政府が言っている潜在待機児童数は40万人もいるそうだ。その原因は施設の立地条件と許認可の問題もあるが、根本の問題は保育士の不足が最大の原因と言われている。何故保育士が不足するのかと言えば、待遇が悪いからである。給与が安い割に責任が重いからである。こういうことは政策的に解決できることだ。保育士に成ることは、資格試験的にはそう難しくはないようだ。1年では無理でも2年かければ、独学でも何とかなるようだ。この機会に国は資格試験を、年一回から、毎月1回に変えるひつようがある。しかし、問題は資格を取ったからと言って、保育補助のアルバイトとそうは待遇が変わらない。人手不足であるにもかかわらず、待遇が悪いというのは、保育所の経営状態が良くないからだろう。保育所に給与補助という形で税金を投入する以外にない。何故そういう簡単なことが出来ないかと言えば、国が財政の投入に、本気ではないからである。法人税を下げる余裕はあっても、保育所の充実に回すお金が足りないのだ。

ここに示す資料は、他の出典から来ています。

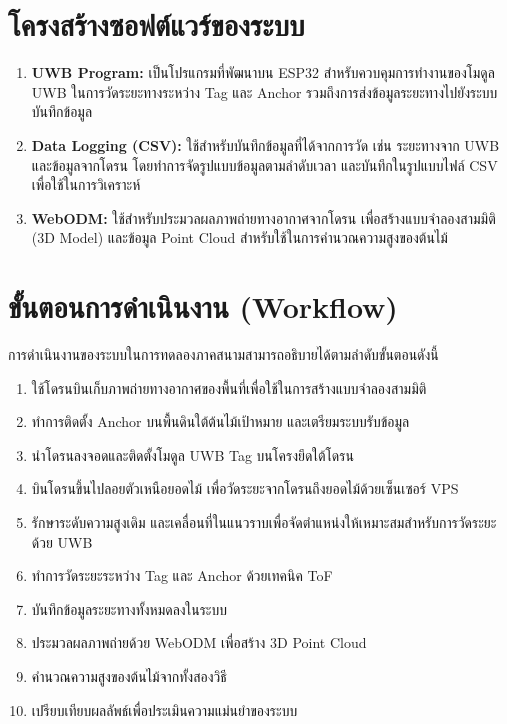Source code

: \section{โครงสร้างซอฟต์แวร์ของระบบ}
\begin{enumerate}
    \item \textbf{UWB Program:} เป็นโปรแกรมที่พัฒนาบน ESP32 สำหรับควบคุมการทำงานของโมดูล UWB ในการวัดระยะทางระหว่าง Tag และ Anchor รวมถึงการส่งข้อมูลระยะทางไปยังระบบบันทึกข้อมูล
    \item \textbf{Data Logging (CSV):} ใช้สำหรับบันทึกข้อมูลที่ได้จากการวัด เช่น ระยะทางจาก UWB และข้อมูลจากโดรน โดยทำการจัดรูปแบบข้อมูลตามลำดับเวลา และบันทึกในรูปแบบไฟล์ CSV เพื่อใช้ในการวิเคราะห์
    \item \textbf{WebODM:} ใช้สำหรับประมวลผลภาพถ่ายทางอากาศจากโดรน เพื่อสร้างแบบจำลองสามมิติ (3D Model) และข้อมูล Point Cloud สำหรับใช้ในการคำนวณความสูงของต้นไม้
\end{enumerate}

\section{ขั้นตอนการดำเนินงาน (Workflow)}

การดำเนินงานของระบบในการทดลองภาคสนามสามารถอธิบายได้ตามลำดับขั้นตอนดังนี้

\begin{enumerate}
    \item ใช้โดรนบินเก็บภาพถ่ายทางอากาศของพื้นที่เพื่อใช้ในการสร้างแบบจำลองสามมิติ
    \item ทำการติดตั้ง Anchor บนพื้นดินใต้ต้นไม้เป้าหมาย และเตรียมระบบรับข้อมูล
    \item นำโดรนลงจอดและติดตั้งโมดูล UWB Tag บนโครงยึดใต้โดรน
    \item บินโดรนขึ้นไปลอยตัวเหนือยอดไม้ เพื่อวัดระยะจากโดรนถึงยอดไม้ด้วยเซ็นเซอร์ VPS
    \item รักษาระดับความสูงเดิม และเคลื่อนที่ในแนวราบเพื่อจัดตำแหน่งให้เหมาะสมสำหรับการวัดระยะด้วย UWB
    \item ทำการวัดระยะระหว่าง Tag และ Anchor ด้วยเทคนิค ToF
    \item บันทึกข้อมูลระยะทางทั้งหมดลงในระบบ
    \item ประมวลผลภาพถ่ายด้วย WebODM เพื่อสร้าง 3D Point Cloud
    \item คำนวณความสูงของต้นไม้จากทั้งสองวิธี
    \item เปรียบเทียบผลลัพธ์เพื่อประเมินความแม่นยำของระบบ
\end{enumerate}

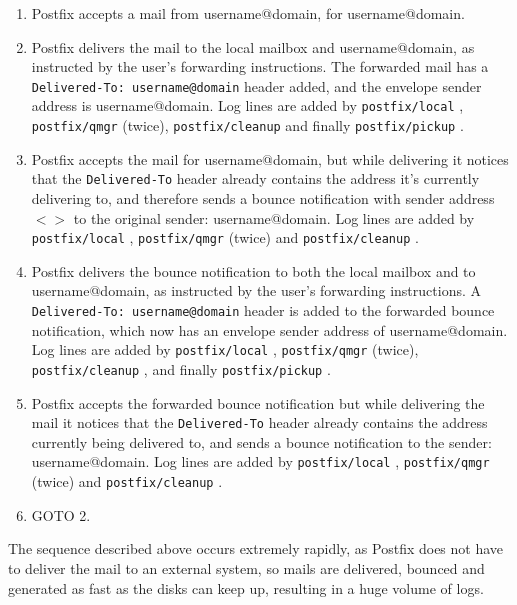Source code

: \documentclass[a4paper,12pt,draft]{article}
\newcommand{\daemon}[1]{%
    \texttt{postfix/#1}%
}
\begin{document}
\begin{enumerate}

    \item Postfix accepts a mail from username@domain, for username@domain.

    \item Postfix delivers the mail to the local mailbox and
        username@domain, as instructed by the user's forwarding
        instructions. The forwarded mail has a
        \texttt{Delivered-To:~username@domain} header added, and the
        envelope sender address is username@domain.  Log lines are added by
        \daemon{local}, \daemon{qmgr} (twice), \daemon{cleanup} and finally
        \daemon{pickup}.

    \item Postfix accepts the mail for username@domain, but while
        delivering it notices that the \texttt{Delivered-To} header already
        contains the address it's currently delivering to, and therefore
        sends a bounce notification with sender address \textit{$<>$\/} to
        the original sender: username@domain.  Log lines are added by
        \daemon{local}, \daemon{qmgr} (twice) and \daemon{cleanup}.

    \item Postfix delivers the bounce notification to both the local
        mailbox and to username@domain, as instructed by the user's
        forwarding instructions.  A \texttt{Delivered-To:~username@domain}
        header is added to the forwarded bounce notification, which now has
        an envelope sender address of username@domain.  Log lines are added
        by \daemon{local}, \daemon{qmgr} (twice), \daemon{cleanup}, and
        finally \daemon{pickup}.

    \item Postfix accepts the forwarded bounce notification but while
        delivering the mail it notices that the \texttt{Delivered-To}
        header already contains the address currently being delivered to,
        and sends a bounce notification to the sender: username@domain.
        Log lines are added by \daemon{local}, \daemon{qmgr} (twice) and
        \daemon{cleanup}.

    \item GOTO 2.

\end{enumerate}

The sequence described above occurs extremely rapidly, as Postfix does not
have to deliver the mail to an external system, so mails are delivered,
bounced and generated as fast as the disks can keep up, resulting in a huge
volume of logs.
\end{document}
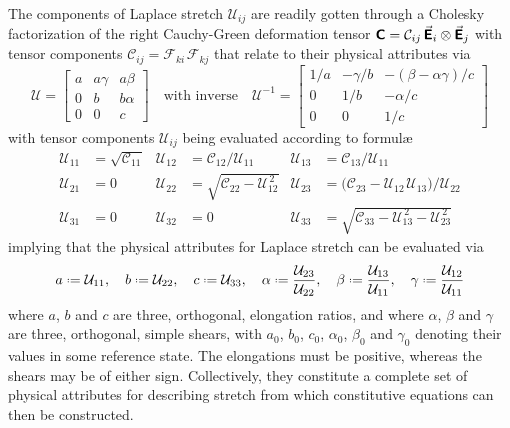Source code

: The components of Laplace stretch $\mathcal{U}_{ij}$ are readily gotten through a Cholesky factorization of the right Cauchy-Green deformation tensor $\boldsymbol{\mathsf{C}} = \mathcal{C}_{ij} \, \vec{\boldsymbol{\mathsf{E}}}_i \otimes \vec{\boldsymbol{\mathsf{E}}}_j$ with tensor components $\mathcal{C}_{ij} = \mathcal{F}_{ki\,} \mathcal{F}_{kj}$ that relate to their physical attributes via \cite{Freed17}
\begin{equation} 
\boldsymbol{\mathcal{U}} = 
\begin{bmatrix}
a & a \gamma & a \beta \\ 0 & b & b \alpha \\ 0 & 0 & c
\end{bmatrix} 
\quad \text{with inverse} \quad
\boldsymbol{\mathcal{U}}^{-1} = \begin{bmatrix}
1/a & -\gamma / b & -( \beta - \alpha\gamma ) / c \\
0 & 1/b & -\alpha / c \\
0 & 0 & 1/c
\end{bmatrix}
\label{LaplaceStretch3D}
\end{equation}
with tensor components $\mathcal{U}_{ij}$ being evaluated according to formul\ae\ \cite{Srinivasa12}
\begin{equation}
\begin{aligned}
\mathcal{U}_{11} & = \sqrt{\mathcal{C}_{11}} & 
\mathcal{U}_{12} & = \mathcal{C}_{12} / \mathcal{U}_{11} &
\mathcal{U}_{13} & = \mathcal{C}_{13} / \mathcal{U}_{11} \\
\mathcal{U}_{21} & = 0 &
\mathcal{U}_{22} & = \sqrt{\mathcal{C}_{22} - \mathcal{U}_{12}^{\,2}} &
\mathcal{U}_{23} & = \bigl( \mathcal{C}_{23} - 
\mathcal{U}_{12\,} \mathcal{U}_{13} \bigr) / \mathcal{U}_{22} \\
\mathcal{U}_{31} & = 0 &
\mathcal{U}_{32} & = 0 & 
\mathcal{U}_{33} & = \sqrt{\mathcal{C}_{33} - \mathcal{U}_{13}^{\,2} - 
    \mathcal{U}_{23}^{\,2}}
\end{aligned}
\label{LagrangianLaplaceStretch3D}
\end{equation}
implying that the physical attributes for Laplace stretch can be evaluated via
\begin{equation}
a \defeq \mathcal{U}_{11} , \quad
b \defeq \mathcal{U}_{22} , \quad
c \defeq \mathcal{U}_{33} , \quad
\alpha \defeq \frac{\mathcal{U}_{23}}{\mathcal{U}_{22}} , \quad
\beta \defeq \frac{\mathcal{U}_{13}}{\mathcal{U}_{11}} , \quad
\gamma \defeq \frac{\mathcal{U}_{12}}{\mathcal{U}_{11}}
\label{LagrangianPhysicalAttributes3D}
\end{equation}
where $a$, $b$ and $c$ are three, orthogonal, elongation ratios, and where $\alpha$, $\beta$ and $\gamma$ are three, orthogonal, simple shears, with $a_0$, $b_0$, $c_0$, $\alpha_0$, $\beta_0$ and $\gamma_0$ denoting their values in some reference state. The elongations must be positive, whereas the shears may be of either sign. Collectively, they constitute a complete set of physical attributes for describing stretch from which constitutive equations can then be constructed. 

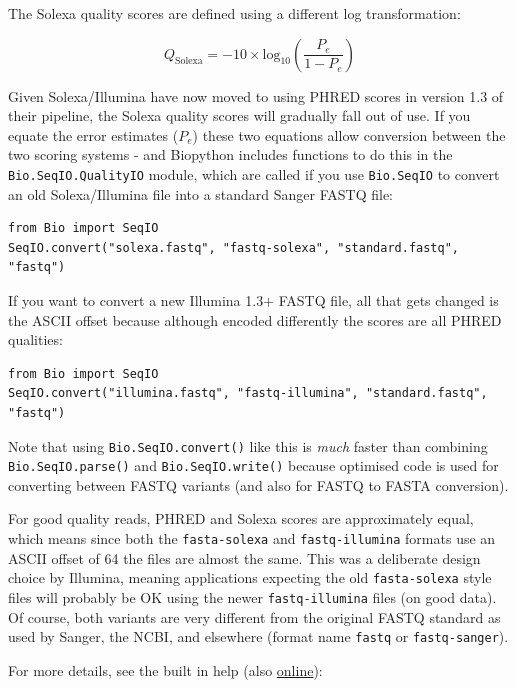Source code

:\documentclass{report}
\begin{document}
The Solexa quality scores are defined using a different log transformation:

\begin{equation}
Q_{\textrm{Solexa}} = - 10 \times \textrm{log}_{10} \left( \frac{P_e}{1-P_e} \right)
\end{equation}

Given Solexa/Illumina have now moved to using PHRED scores in version 1.3 of
their pipeline, the Solexa quality scores will gradually fall out of use.
If you equate the error estimates ($P_e$) these two equations allow conversion
between the two scoring systems - and Biopython includes functions to do this
in the \verb|Bio.SeqIO.QualityIO| module, which are called if you use
\verb|Bio.SeqIO| to convert an old Solexa/Illumina file into a standard Sanger
FASTQ file:

\begin{verbatim}
from Bio import SeqIO
SeqIO.convert("solexa.fastq", "fastq-solexa", "standard.fastq", "fastq")
\end{verbatim}

If you want to convert a new Illumina 1.3+ FASTQ file, all that gets changed
is the ASCII offset because although encoded differently the scores are all
PHRED qualities:

\begin{verbatim}
from Bio import SeqIO
SeqIO.convert("illumina.fastq", "fastq-illumina", "standard.fastq", "fastq")
\end{verbatim}

Note that using \verb|Bio.SeqIO.convert()| like this is \emph{much} faster
than combining \verb|Bio.SeqIO.parse()| and \verb|Bio.SeqIO.write()|
because optimised code is used for converting between FASTQ variants
(and also for FASTQ to FASTA conversion).

For good quality reads, PHRED and Solexa scores are approximately equal,
which means since both the \texttt{fasta-solexa} and \texttt{fastq-illumina}
formats use an ASCII offset of 64 the files are almost the same. This was a
deliberate design choice by Illumina, meaning applications expecting the old
\texttt{fasta-solexa} style files will probably be OK using the newer
\texttt{fastq-illumina} files (on good data). Of course, both variants are
very different from the original FASTQ standard as used by Sanger,
the NCBI, and elsewhere (format name \texttt{fastq} or \texttt{fastq-sanger}).

For more details, see the built in help (also \href{http://www.biopython.org/DIST/docs/api/Bio.SeqIO.QualityIO-module.html}{online}):
\end{document}
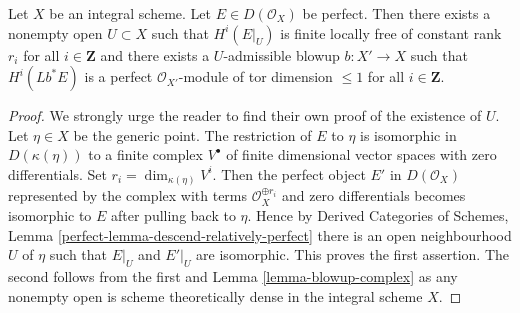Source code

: \begin{lemma}
\label{lemma-blowup-complex-integral}
Let $X$ be an integral scheme. Let $E \in D(\mathcal{O}_X)$ be perfect.
Then there exists a nonempty open $U \subset X$
such that $H^i(E|_U)$ is finite locally free of constant rank $r_i$
for all $i \in \mathbf{Z}$ and there exists a $U$-admissible blowup
$b : X' \to X$ such that $H^i(Lb^*E)$ is a perfect
$\mathcal{O}_{X'}$-module of tor dimension $\leq 1$ for all $i \in \mathbf{Z}$.
\end{lemma}

\begin{proof}
We strongly urge the reader to find their own proof of the
existence of $U$. Let $\eta \in X$ be the generic point.
The restriction of $E$ to $\eta$ is isomorphic in $D(\kappa(\eta))$ to a
finite complex $V^\bullet$ of finite dimensional vector spaces with zero
differentials. Set $r_i = \dim_{\kappa(\eta)} V^i$.
Then the perfect object $E'$ in $D(\mathcal{O}_X)$ represented by the complex
with terms $\mathcal{O}_X^{\oplus r_i}$ and zero differentials
becomes isomorphic to $E$ after pulling back to $\eta$.
Hence by Derived Categories of Schemes, Lemma
\ref{perfect-lemma-descend-relatively-perfect}
there is an open neighbourhood $U$ of $\eta$ such that $E|_U$ and $E'|_U$
are isomorphic. This proves the first assertion. The second follows from the
first and Lemma \ref{lemma-blowup-complex} as any nonempty open is
scheme theoretically dense in the integral scheme $X$.
\end{proof}

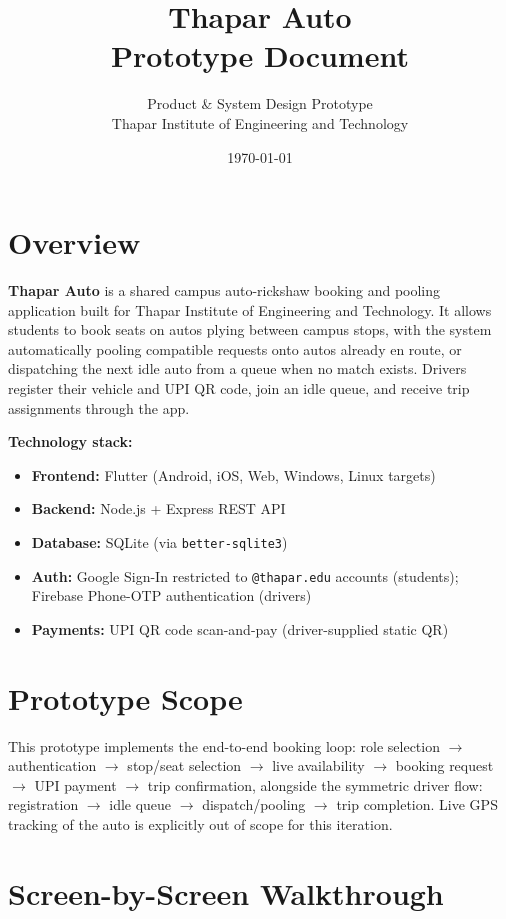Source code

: \documentclass[11pt,a4paper]{article}
\title{\textbf{\Large Thapar Auto} \\[4pt] \large Prototype Document}
\author{Product \& System Design Prototype \\ Thapar Institute of Engineering and Technology}
\date{\today}
\begin{document}
\maketitle
\thispagestyle{fancy}

\section{Overview}
\textbf{Thapar Auto} is a shared campus auto-rickshaw booking and pooling application
built for Thapar Institute of Engineering and Technology. It allows students to book
seats on autos plying between campus stops, with the system automatically pooling
compatible requests onto autos already en route, or dispatching the next idle auto
from a queue when no match exists. Drivers register their vehicle and UPI QR code,
join an idle queue, and receive trip assignments through the app.

\textbf{Technology stack:}
\begin{itemize}[leftmargin=*, itemsep=2pt]
  \item \textbf{Frontend:} Flutter (Android, iOS, Web, Windows, Linux targets)
  \item \textbf{Backend:} Node.js + Express REST API
  \item \textbf{Database:} SQLite (via \texttt{better-sqlite3})
  \item \textbf{Auth:} Google Sign-In restricted to \texttt{@thapar.edu} accounts (students);
        Firebase Phone-OTP authentication (drivers)
  \item \textbf{Payments:} UPI QR code scan-and-pay (driver-supplied static QR)
\end{itemize}

\section{Prototype Scope}
This prototype implements the end-to-end booking loop: role selection $\rightarrow$
authentication $\rightarrow$ stop/seat selection $\rightarrow$ live availability
$\rightarrow$ booking request $\rightarrow$ UPI payment $\rightarrow$ trip confirmation,
alongside the symmetric driver flow: registration $\rightarrow$ idle queue
$\rightarrow$ dispatch/pooling $\rightarrow$ trip completion. Live GPS tracking of the
auto is explicitly out of scope for this iteration.

\section{Screen-by-Screen Walkthrough}
\end{document}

保育士は子育て経験がある世代にとって、最適な職業である。この世代の女性が社会進出をして充実することは、社会全体にとって、有意義でもあり、大切なことだろう。一番多い待機児童は1歳から2歳である。認可保育所に入れないと、仕事に出るのを諦めるか、無認可の施設に預けることに成る。この場合費用が格段に高くなる。認可保育所に入ることが出来れば、事情により無料にもなることもある。しかし、無認可であれば6万円ぐらいから10万円ぐらいには成るようだ。時間や場所で様々なようだが、ベビーホテルやキッズルームという形で、それは施設的にも、保育内容も様々だ。全体でいえば、事故の数も無認可が多いということである。深夜1時間頼むと1400円というようなパターンもある。今の時代暮らしの事情も様々だから、多様な受け入れ方が必要なことも当然である。この点でも認可保育所は対応が不十分である。施設の立地としても、駅のそばにある施設なら、通勤の事情からも利用しやすい人もいるはずだ。
保育所が充実され、女性が働きやすくなれば、労働人口の増加につながり、経済の活性化に寄与するのは政府も明言している。それだけでなく、子供を育てやすくなり、子供の数も増えると考えている。親世代の生活設計の自由度が拡大され、暮らしやすい社会に成る。昔のように3世代同居の暮らし方であれば、何とか家に居るものが見ているということもできた。暮らし方が変わり、社会が子供の面倒を見なくてはならなくなっている。報道では毎日のごとく、子供を虐待する親が後を絶たない状況である。親の置かれた状況が、追い詰められゆがめられてきていると考えた方が良い。格差社会が根本の原因であるが、子供を大切にするということは、何よりも優先されるべきだ。老人の福祉が少々手抜きなっても、子供には変えられない。健全に子供が育つためにも、良い保育所が、安心して経営できるるような社会に成ってほしい。